▶ **PROBLEM TO WORK ON**:
Repeat each entry exactly and drop the pictures.

▶ **Saved data entries**:
++++++++++++++++++++

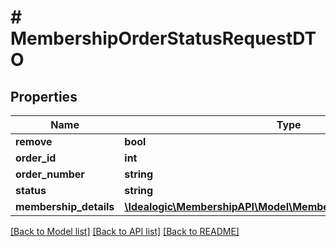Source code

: # # MembershipOrderStatusRequestDTO

## Properties

Name | Type | Description | Notes
------------ | ------------- | ------------- | -------------
**remove** | **bool** |  | [optional]
**order_id** | **int** |  | [optional]
**order_number** | **string** |  | [optional]
**status** | **string** |  | [optional]
**membership_details** | [**\Idealogic\MembershipAPI\Model\MembershipOrderLineItemDTO[]**](MembershipOrderLineItemDTO.md) |  | [optional]

[[Back to Model list]](../../README.md#models) [[Back to API list]](../../README.md#endpoints) [[Back to README]](../../README.md)
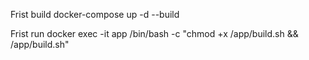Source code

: Frist build
docker-compose up -d --build

Frist run docker exec -it app /bin/bash -c "chmod +x /app/build.sh && /app/build.sh"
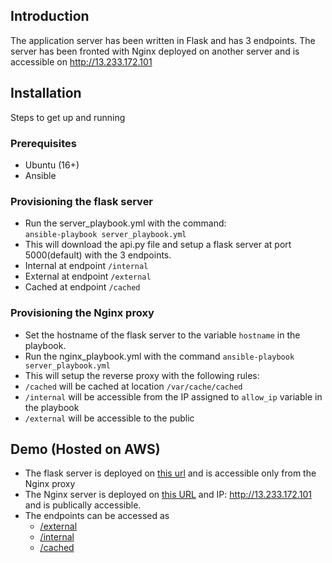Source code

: ## Introduction
The application server has been written in Flask and has 3 endpoints. The server has been fronted with Nginx deployed on another server and is accessible on <http://13.233.172.101>

## Installation
Steps to get up and running

### Prerequisites
- Ubuntu (16+)
- Ansible 

### Provisioning the flask server
- Run the server_playbook.yml with the command:  
`ansible-playbook server_playbook.yml `
- This will download the api.py file and setup a flask server at port 5000(default) with the 3 endpoints.
- Internal at endpoint `/internal`
- External at endpoint `/external`
- Cached at endpoint `/cached` 

### Provisioning the Nginx proxy
- Set the hostname of the flask server to the variable `hostname` in the playbook.
- Run the nginx_playbook.yml with the command `ansible-playbook server_playbook.yml`
- This will setup the reverse proxy with the following rules:
- `/cached` will be cached at location `/var/cache/cached`
- `/internal` will be accessible from the IP assigned to `allow_ip` variable in the playbook
- `/external` will be accessible to the public

## Demo (Hosted on AWS)
- The flask server is deployed on [this url](http://ec2-15-207-85-236.ap-south-1.compute.amazonaws.com:5000) and is accessible only from the Nginx proxy
- The Nginx server is deployed on [this URL](ec2-13-233-172-101.ap-south-1.compute.amazonaws.com) and IP: <http://13.233.172.101> and is publically accessible. 
- The endpoints can be accessed as 
    - [/external](http://13.233.172.101/external)
    - [/internal](http://13.233.172.101/internal)
    - [/cached](http://13.233.172.101/cached)
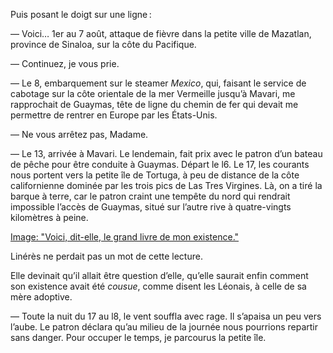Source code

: Puis posant le doigt sur une ligne :

— Voici… 1er au 7 août, attaque de fièvre dans la petite ville de Mazatlan, province de Sinaloa, sur la côte du Pacifique.

— Continuez, je vous prie.

— Le 8, embarquement sur le steamer _Mexico_, qui, faisant le service de
cabotage sur la côte orientale de la mer Vermeille jusqu’à Mavari, me 
rapprochait de Guaymas, tête de ligne du chemin de fer qui devait me permettre de rentrer en Europe par les États-Unis.

— Ne vous arrêtez pas, Madame.

— Le 13, arrivée à Mavari. Le lendemain, fait prix avec le patron d’un bateau de pêche pour être conduite à Guaymas. Départ le l6. Le 17, les courants nous
portent vers la petite île de Tortuga, à peu de distance de la côte californienne dominée par les trois pics de Las Tres Virgines. Là, on a tiré
la barque à terre, car le patron craint une tempête du nord qui rendrait impossible l’accès de Guaymas, situé sur l’autre rive à quatre-vingts
kilomètres à peine.

[Image: "Voici, dit-elle, le grand livre de mon existence."](../images/1-page-121.JPG)

Linérès ne perdait pas un mot de cette lecture.

Elle devinait qu’il allait être question d’elle, qu’elle saurait enfin comment
son existence avait été _cousue_, comme disent les Léonais, à celle de sa mère adoptive.

— Toute la nuit du 17 au l8, le vent souffla avec rage. Il s’apaisa un peu vers
l’aube. Le patron déclara qu’au milieu de la journée nous pourrions repartir
sans danger. Pour occuper le temps, je parcourus la petite île.
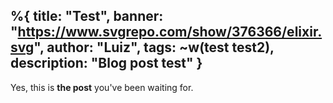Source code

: %{
  title: "Test",
  banner: "https://www.svgrepo.com/show/376366/elixir.svg",
  author: "Luiz",
  tags: ~w(test test2),
  description: "Blog post test"
}
---
Yes, this is **the post** you've been waiting for.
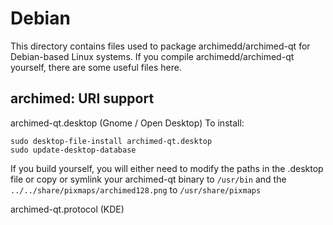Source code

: 
Debian
====================
This directory contains files used to package archimedd/archimed-qt
for Debian-based Linux systems. If you compile archimedd/archimed-qt yourself, there are some useful files here.

## archimed: URI support ##


archimed-qt.desktop  (Gnome / Open Desktop)
To install:

	sudo desktop-file-install archimed-qt.desktop
	sudo update-desktop-database

If you build yourself, you will either need to modify the paths in
the .desktop file or copy or symlink your archimed-qt binary to `/usr/bin`
and the `../../share/pixmaps/archimed128.png` to `/usr/share/pixmaps`

archimed-qt.protocol (KDE)

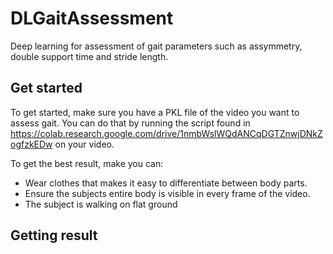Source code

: # DLGaitAssessment

Deep learning for assessment of gait parameters such as assymmetry, double support time and stride length.

## Get started

To get started, make sure you have a PKL file of the video you want to assess gait. You can do that by running the script found in https://colab.research.google.com/drive/1nmbWslWQdANCqDGTZnwjDNkZogfzkEDw on your video.

To get the best result, make you can:

- Wear clothes that makes it easy to differentiate between body parts.
- Ensure the subjects entire body is visible in every frame of the video.
- The subject is walking on flat ground

## Getting result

++++++++++++++++++++

▶ **TASK RESULT**:
Source code

: # # MembershipOrderStatusRequestDTO

## Properties

Name | Type | Description | Notes
------------ | ------------- | ------------- | -------------
**remove** | **bool** |  | [optional]
**order_id** | **int** |  | [optional]
**order_number** | **string** |  | [optional]
**status** | **string** |  | [optional]
**membership_details** | [**\Idealogic\MembershipAPI\Model\MembershipOrderLineItemDTO[]**](MembershipOrderLineItemDTO.md) |  | [optional]

[[Back to Model list]](../../README.md#models) [[Back to API list]](../../README.md#endpoints) [[Back to README]](../../README.md)
Source code

: Frist build
docker-compose up -d --build

Frist run docker exec -it app /bin/bash -c "chmod +x /app/build.sh && /app/build.sh"
Source code

: ## Introduction
The application server has been written in Flask and has 3 endpoints. The server has been fronted with Nginx deployed on another server and is accessible on <http://13.233.172.101>

## Installation
Steps to get up and running

### Prerequisites
- Ubuntu (16+)
- Ansible 

### Provisioning the flask server
- Run the server_playbook.yml with the command:  
`ansible-playbook server_playbook.yml `
- This will download the api.py file and setup a flask server at port 5000(default) with the 3 endpoints.
- Internal at endpoint `/internal`
- External at endpoint `/external`
- Cached at endpoint `/cached` 

### Provisioning the Nginx proxy
- Set the hostname of the flask server to the variable `hostname` in the playbook.
- Run the nginx_playbook.yml with the command `ansible-playbook server_playbook.yml`
- This will setup the reverse proxy with the following rules:
- `/cached` will be cached at location `/var/cache/cached`
- `/internal` will be accessible from the IP assigned to `allow_ip` variable in the playbook
- `/external` will be accessible to the public

## Demo (Hosted on AWS)
- The flask server is deployed on [this url](http://ec2-15-207-85-236.ap-south-1.compute.amazonaws.com:5000) and is accessible only from the Nginx proxy
- The Nginx server is deployed on [this URL](ec2-13-233-172-101.ap-south-1.compute.amazonaws.com) and IP: <http://13.233.172.101> and is publically accessible. 
- The endpoints can be accessed as 
    - [/external](http://13.233.172.101/external)
    - [/internal](http://13.233.172.101/internal)
    - [/cached](http://13.233.172.101/cached)
Source code

: Puis posant le doigt sur une ligne :

— Voici… 1er au 7 août, attaque de fièvre dans la petite ville de Mazatlan, province de Sinaloa, sur la côte du Pacifique.

— Continuez, je vous prie.

— Le 8, embarquement sur le steamer _Mexico_, qui, faisant le service de
cabotage sur la côte orientale de la mer Vermeille jusqu’à Mavari, me 
rapprochait de Guaymas, tête de ligne du chemin de fer qui devait me permettre de rentrer en Europe par les États-Unis.

— Ne vous arrêtez pas, Madame.

— Le 13, arrivée à Mavari. Le lendemain, fait prix avec le patron d’un bateau de pêche pour être conduite à Guaymas. Départ le l6. Le 17, les courants nous
portent vers la petite île de Tortuga, à peu de distance de la côte californienne dominée par les trois pics de Las Tres Virgines. Là, on a tiré
la barque à terre, car le patron craint une tempête du nord qui rendrait impossible l’accès de Guaymas, situé sur l’autre rive à quatre-vingts
kilomètres à peine.

[Image: "Voici, dit-elle, le grand livre de mon existence."](../images/1-page-121.JPG)

Linérès ne perdait pas un mot de cette lecture.

Elle devinait qu’il allait être question d’elle, qu’elle saurait enfin comment
son existence avait été _cousue_, comme disent les Léonais, à celle de sa mère adoptive.

— Toute la nuit du 17 au l8, le vent souffla avec rage. Il s’apaisa un peu vers
l’aube. Le patron déclara qu’au milieu de la journée nous pourrions repartir
sans danger. Pour occuper le temps, je parcourus la petite île.
Source code

: %{
  title: "Test",
  banner: "https://www.svgrepo.com/show/376366/elixir.svg",
  author: "Luiz",
  tags: ~w(test test2),
  description: "Blog post test"
}
---
Yes, this is **the post** you've been waiting for.
Source code

: 
Debian
====================
This directory contains files used to package archimedd/archimed-qt
for Debian-based Linux systems. If you compile archimedd/archimed-qt yourself, there are some useful files here.

## archimed: URI support ##


archimed-qt.desktop  (Gnome / Open Desktop)
To install:

	sudo desktop-file-install archimed-qt.desktop
	sudo update-desktop-database

If you build yourself, you will either need to modify the paths in
the .desktop file or copy or symlink your archimed-qt binary to `/usr/bin`
and the `../../share/pixmaps/archimed128.png` to `/usr/share/pixmaps`

archimed-qt.protocol (KDE)

Source code

: # DLGaitAssessment

Deep learning for assessment of gait parameters such as assymmetry, double support time and stride length.

## Get started

To get started, make sure you have a PKL file of the video you want to assess gait. You can do that by running the script found in https://colab.research.google.com/drive/1nmbWslWQdANCqDGTZnwjDNkZogfzkEDw on your video.

To get the best result, make you can:

- Wear clothes that makes it easy to differentiate between body parts.
- Ensure the subjects entire body is visible in every frame of the video.
- The subject is walking on flat ground

## Getting result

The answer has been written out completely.